**Action item:** Copy out the lines below that hold the word "https".

START Material for this exercise

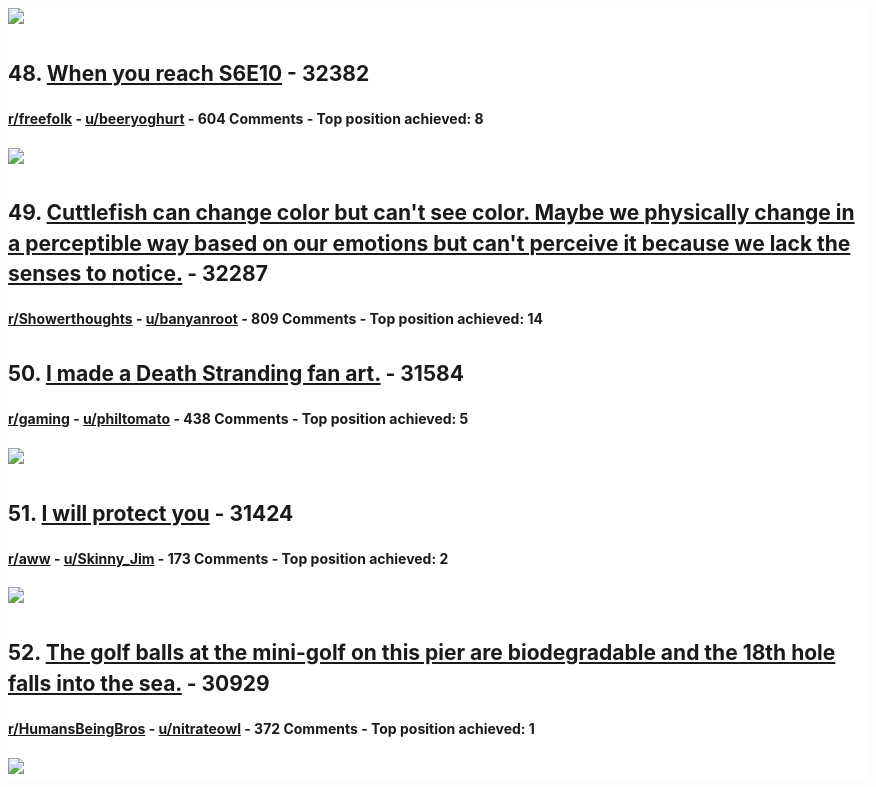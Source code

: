 <a href="https://v.redd.it/gymxnhxspy131"><img src="https://b.thumbs.redditmedia.com/xSw-i_Fr9cbRRQljdy7dKvk81n4Dm9FebS2aYyE9KQo.jpg"></img></a>

## 48. [When you reach S6E10](http://reddit.com/r/freefolk/comments/bw2lyw/when_you_reach_s6e10/) - 32382
#### [r/freefolk](http://reddit.com/r/freefolk) - [u/beeryoghurt](http://reddit.com/u/beeryoghurt) - 604 Comments - Top position achieved: 8

<a href="https://i.redd.it/6f0dct87i0231.gif"><img src="https://b.thumbs.redditmedia.com/OPXXPsvGQ-gbYLVi1l189zFLKKHpxdS_G9qXTMv1g3k.jpg"></img></a>

## 49. [Cuttlefish can change color but can't see color. Maybe we physically change in a perceptible way based on our emotions but can't perceive it because we lack the senses to notice.](http://reddit.com/r/Showerthoughts/comments/bvwgx8/cuttlefish_can_change_color_but_cant_see_color/) - 32287
#### [r/Showerthoughts](http://reddit.com/r/Showerthoughts) - [u/banyanroot](http://reddit.com/u/banyanroot) - 809 Comments - Top position achieved: 14

## 50. [I made a Death Stranding fan art.](http://reddit.com/r/gaming/comments/bw28qu/i_made_a_death_stranding_fan_art/) - 31584
#### [r/gaming](http://reddit.com/r/gaming) - [u/philtomato](http://reddit.com/u/philtomato) - 438 Comments - Top position achieved: 5

<a href="https://i.redd.it/f5s25t7ac0231.png"><img src="https://b.thumbs.redditmedia.com/6Ql_kIOJ_iiQaII5beOgCI59Q39S9JbjciIQ-r6elOw.jpg"></img></a>

## 51. [I will protect you](http://reddit.com/r/aww/comments/bw1o2g/i_will_protect_you/) - 31424
#### [r/aww](http://reddit.com/r/aww) - [u/Skinny_Jim](http://reddit.com/u/Skinny_Jim) - 173 Comments - Top position achieved: 2

<a href="https://i.redd.it/2g2vbot930231.jpg"><img src="https://b.thumbs.redditmedia.com/P5UK149t6yijQ6RfTxoGyymKyUirj7owZjBS_zrm14U.jpg"></img></a>

## 52. [The golf balls at the mini-golf on this pier are biodegradable and the 18th hole falls into the sea.](http://reddit.com/r/HumansBeingBros/comments/bvu8mf/the_golf_balls_at_the_minigolf_on_this_pier_are/) - 30929
#### [r/HumansBeingBros](http://reddit.com/r/HumansBeingBros) - [u/nitrateowl](http://reddit.com/u/nitrateowl) - 372 Comments - Top position achieved: 1

<a href="https://i.redd.it/62h45auqqv131.jpg"><img src="https://b.thumbs.redditmedia.com/oDhcxlwraasPREM74iGb4clKeR2O1xzdDPUEQfn98ic.jpg"></img></a>
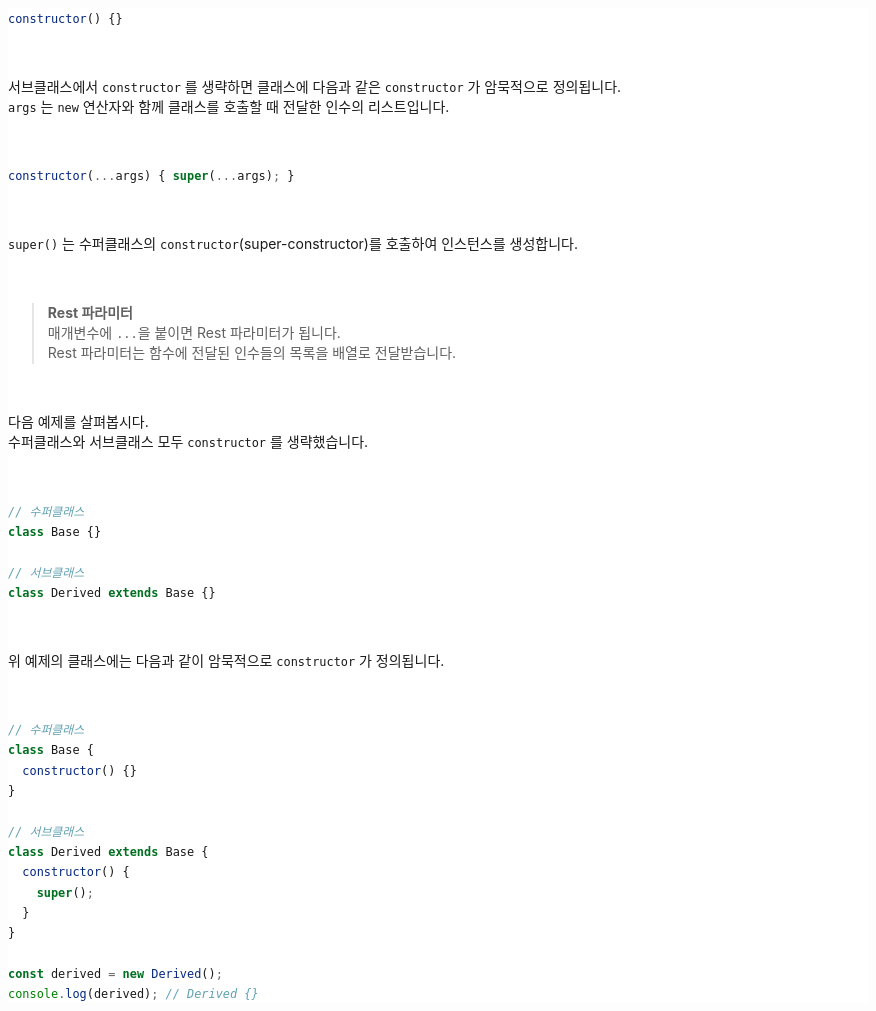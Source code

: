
 ```javascript
constructor() {}
```

<br/>

서브클래스에서 `constructor` 를 생략하면 클래스에 다음과 같은 `constructor` 가 암묵적으로 정의됩니다.  
`args` 는 `new` 연산자와 함께 클래스를 호출할 때 전달한 인수의 리스트입니다.

<br/>

```javascript
constructor(...args) { super(...args); }
```

<br/>

`super()` 는 수퍼클래스의 `constructor`(super-constructor)를 호출하여 인스턴스를 생성합니다.

<br/>

> **Rest 파라미터**  
> 매개변수에 `...`을 붙이면 Rest 파라미터가 됩니다.  
> Rest 파라미터는 함수에 전달된 인수들의 목록을 배열로 전달받습니다.

<br/>

다음 예제를 살펴봅시다.  
수퍼클래스와 서브클래스 모두 `constructor` 를 생략했습니다.

<br/>

```javascript
// 수퍼클래스
class Base {}

// 서브클래스
class Derived extends Base {}
```

<br/>

위 예제의 클래스에는 다음과 같이 암묵적으로 `constructor` 가 정의됩니다.

<br/>

```javascript
// 수퍼클래스
class Base {
  constructor() {}
}

// 서브클래스
class Derived extends Base {
  constructor() {
    super();
  }
}

const derived = new Derived();
console.log(derived); // Derived {}
```
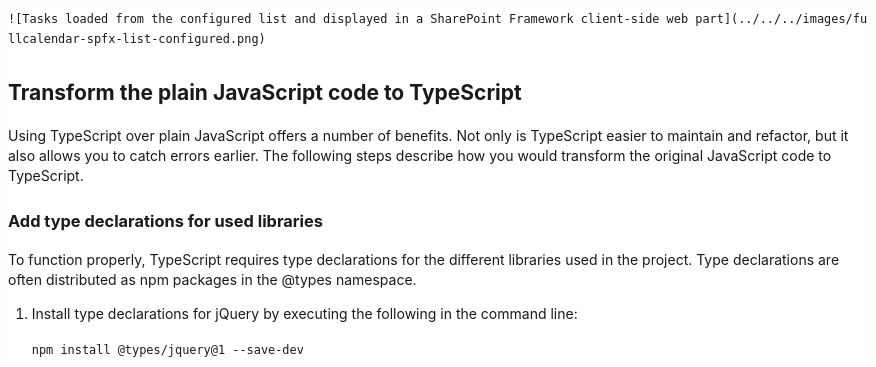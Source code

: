     ![Tasks loaded from the configured list and displayed in a SharePoint Framework client-side web part](../../../images/fullcalendar-spfx-list-configured.png)

## Transform the plain JavaScript code to TypeScript

Using TypeScript over plain JavaScript offers a number of benefits. Not only is TypeScript easier to maintain and refactor, but it also allows you to catch errors earlier. The following steps describe how you would transform the original JavaScript code to TypeScript.

### Add type declarations for used libraries

To function properly, TypeScript requires type declarations for the different libraries used in the project. Type declarations are often distributed as npm packages in the @types namespace.

1. Install type declarations for jQuery by executing the following in the command line:

    ```console
    npm install @types/jquery@1 --save-dev
    ```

END Material for this exercise

**Expected answer:**
: <a href="https://v.redd.it/gymxnhxspy131"><img src="https://b.thumbs.redditmedia.com/xSw-i_Fr9cbRRQljdy7dKvk81n4Dm9FebS2aYyE9KQo.jpg"></img></a>
<a href="https://i.redd.it/6f0dct87i0231.gif"><img src="https://b.thumbs.redditmedia.com/OPXXPsvGQ-gbYLVi1l189zFLKKHpxdS_G9qXTMv1g3k.jpg"></img></a>
<a href="https://i.redd.it/f5s25t7ac0231.png"><img src="https://b.thumbs.redditmedia.com/6Ql_kIOJ_iiQaII5beOgCI59Q39S9JbjciIQ-r6elOw.jpg"></img></a>
<a href="https://i.redd.it/2g2vbot930231.jpg"><img src="https://b.thumbs.redditmedia.com/P5UK149t6yijQ6RfTxoGyymKyUirj7owZjBS_zrm14U.jpg"></img></a>
<a href="https://i.redd.it/62h45auqqv131.jpg"><img src="https://b.thumbs.redditmedia.com/oDhcxlwraasPREM74iGb4clKeR2O1xzdDPUEQfn98ic.jpg"></img></a>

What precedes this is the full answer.